Started on Wild Ride
Hays started eastward on a wild ride of 620 miles over the plains to Kansas City. On the inside of his buckskin shirt was fastened a little bag – the $60,000 in drafts. It was a single Missouri mule pitted against a fast stage which made the trip in six days with a relay of six horses every 110 miles. Night and day Hays rode Sam over the prairies. Now and then Hays tipped to the sod, overcome with exhaustion. He wrapped the bridle reins about his arm so that the tugging of the mule, foraging for nibbles of grass, would keep him awake. On the sixth day Sam stumbled up the rolling hill with Hays hanging by sheer strength of will to his saddle. Far ahead was the stage. Hays spurred the mule into a last spurt and passed the stage.
Won Against Time
That afternoon a wobbling, gasping, halting mule stumbled into Kansas City. Off the animal’s back slid a man who fell to his knees as he “Cash,” muttered the man through swollen lips as he laid $60,000 in drafts on the counter (it was a counter in those days). “I don’t know you,” said the cashier suspiciously. “I’m ‘Up’ Hays – you – fool – give me the - money,” Hays answered.
The cashier peered close. “Money,” yelled Hayes for the rattle of the stage and pounding of hooves awoke him to anger at the delay.
Old Sam was Pensioned
The clerk counted out the money. Hays thrust the big roll of bills into his shirt and staggered out. He had won – or rather the mule which stood sound asleep with legs braced – had won.

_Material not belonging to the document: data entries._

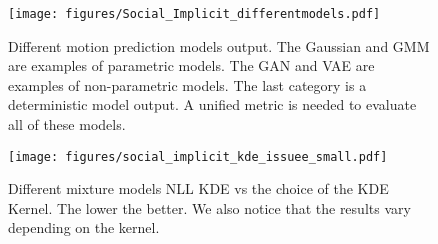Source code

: \documentclass[runningheads]{llncs}
\begin{document}
\begin{figure}[!tbp]
  \centering
  \begin{minipage}[b]{0.49\textwidth}
    \texttt{[image: figures/Social\_Implicit\_differentmodels.pdf]}
   \caption{Different motion prediction models output. The Gaussian and GMM are examples of parametric models. The GAN and VAE are examples of non-parametric models. The last category is a deterministic model output. A unified metric is needed to evaluate all of these models.}
\label{gr:social_implicit_different_modes}
  \end{minipage}
  \hfill
  \begin{minipage}[b]{0.49\textwidth}
    \texttt{[image: figures/social\_implicit\_kde\_issuee\_small.pdf]}
       \caption{Different mixture models NLL KDE vs the choice of the KDE Kernel. The lower the better. We also notice that the results vary depending on the kernel.}
    \label{gr:social_implicit_kde_issue}
  \end{minipage}
\end{figure}
\end{document}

Men said Hays aged ten years on that ride. He slept for two days. And Sam, the Missouri mule, didn’t do a lick of work the rest of his days. Newspapers throughout the east printed the story of the wild ride. Sam became a national pet. He lived for 20 years. Campbell never parted with him and gave him a burial after he died. Those are the memories recalled by the tombstone of John Campbell.